# WHAT THIS TASK INVOLVES
Which lines below include "orthogonal"? Copy them all.

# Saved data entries
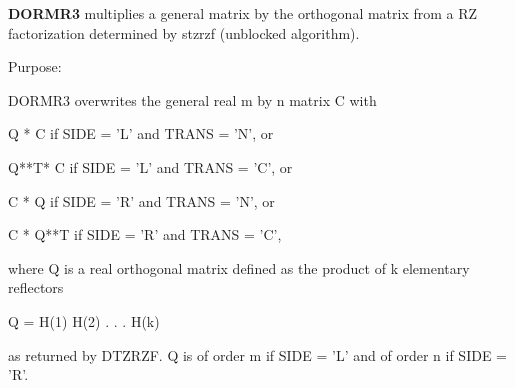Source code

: {\bfseries D\+O\+R\+M\+R3} multiplies a general matrix by the orthogonal matrix from a R\+Z factorization determined by stzrzf (unblocked algorithm). 

 \begin{DoxyParagraph}{Purpose\+: }
\begin{DoxyVerb} DORMR3 overwrites the general real m by n matrix C with

       Q * C  if SIDE = 'L' and TRANS = 'N', or

       Q**T* C  if SIDE = 'L' and TRANS = 'C', or

       C * Q  if SIDE = 'R' and TRANS = 'N', or

       C * Q**T if SIDE = 'R' and TRANS = 'C',

 where Q is a real orthogonal matrix defined as the product of k
 elementary reflectors

       Q = H(1) H(2) . . . H(k)

 as returned by DTZRZF. Q is of order m if SIDE = 'L' and of order n
 if SIDE = 'R'.\end{DoxyVerb}
 
\end{DoxyParagraph}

# OUTPUT BELOW
: {\bfseries D\+O\+R\+M\+R3} multiplies a general matrix by the orthogonal matrix from a R\+Z factorization determined by stzrzf (unblocked algorithm). 
 where Q is a real orthogonal matrix defined as the product of k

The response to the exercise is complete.